For months the inhabitants of the Atlantic island of St. Helena have faced a connectivity problem. The mailship from Cape Town broke down near the end of its life and the there was no way to get on or off the island as easily as before. This was despite the fact the British Government had spent £285m on a new airport.
We have previous stories on the problems this airport faced with wind shear. The first commercial test flight was undertaken by South Africa’s Comair, using a British Airways branded 737NG. That did no go well as the cross winds made the landing on the island unexpectedly difficult. But that was in April, by December a new solution emerged.
We anticipated that the success of the Embraer flights to and from the island were going to show the way forward. The lighter Embraer E-Jet would enable the island to be connected to South Africa again. This would then enable people to easily transit from Johannesburg to the UK.

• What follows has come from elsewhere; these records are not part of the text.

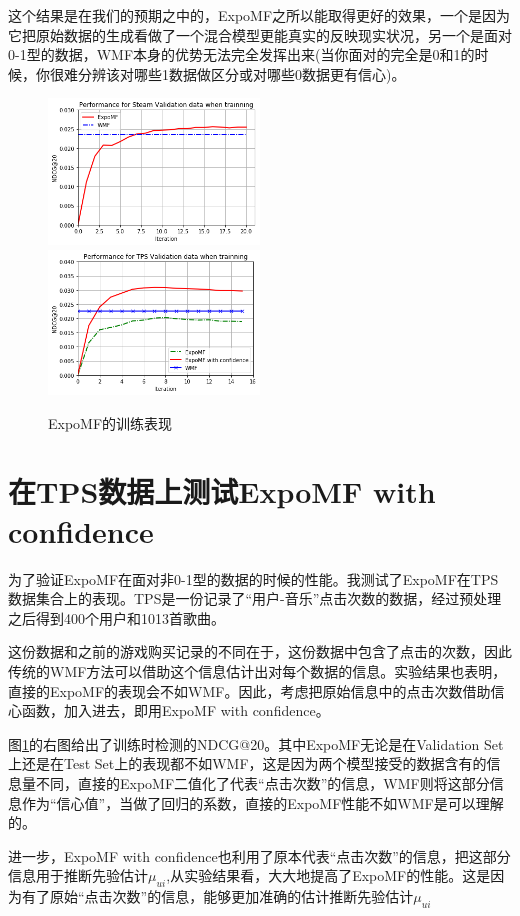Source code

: \documentclass[notitlepage,cs4size,punct,oneside]{ctexrep}
\numberwithin{equation}{chapter}
\theoremstyle{mystyle}
\begin{document}
\par
这个结果是在我们的预期之中的，ExpoMF之所以能取得更好的效果，一个是因为它把原始数据的生成看做了一个混合模型更能真实的反映现实状况，另一个是面对0-1型的数据，WMF本身的优势无法完全发挥出来(当你面对的完全是0和1的时候，你很难分辨该对哪些1数据做区分或对哪些0数据更有信心)。



\begin{figure}[t]
 \includegraphics[width=0.5\textwidth]{./results/performance_steam.png}
 \includegraphics[width=0.5\textwidth]{./results/performance_tps.png}
 \caption{ExpoMF的训练表现}
 \label{figure:performance}
\end{figure}

\section{在TPS数据上测试ExpoMF with confidence}

为了验证ExpoMF在面对非0-1型的数据的时候的性能。我测试了ExpoMF在TPS数据集合上的表现。TPS是一份记录了“用户-音乐”点击次数的数据，经过预处理之后得到400个用户和1013首歌曲。
\par
这份数据和之前的游戏购买记录的不同在于，这份数据中包含了点击的次数，因此传统的WMF方法可以借助这个信息估计出对每个数据的信息。实验结果也表明，直接的ExpoMF的表现会不如WMF。因此，考虑把原始信息中的点击次数借助信心函数，加入进去，即用ExpoMF with confidence。

图\ref{figure:performance}的右图给出了训练时检测的NDCG@20。其中ExpoMF无论是在Validation Set上还是在Test Set上的表现都不如WMF，这是因为两个模型接受的数据含有的信息量不同，直接的ExpoMF二值化了代表“点击次数”的信息，WMF则将这部分信息作为“信心值”，当做了回归的系数，直接的ExpoMF性能不如WMF是可以理解的。
\par
\par
进一步，ExpoMF with confidence也利用了原本代表“点击次数”的信息，把这部分信息用于推断先验估计$\mu_{ui}$,从实验结果看，大大地提高了ExpoMF的性能。这是因为有了原始“点击次数”的信息，能够更加准确的估计推断先验估计$\mu_{ui}$
\end{document}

Today we understand that SA Airlink has signed a three-year deal to provide scheduled services to St. Helena using their Embraer E-190. The island has been waiting since May 2016 for air service to start. The proposed flight will occur weekly, from Johannesburg to St. Helena with a tech stop in Windhoek, Namibia. Total flight time will be six and a quarter hours – the Windhoek stop is included and should be 30 minutes to refuel for the long over water leg. The plan is for these flights to start in October.
SA Airlink acquired E-190s from NAC earlier this year. The flight tests on the island by Embraer proved the E-190 to be the right aircraft. The willingness of SA Airlink to take on this unusual flight will enable it to demonstrate a significant increase in capabilities.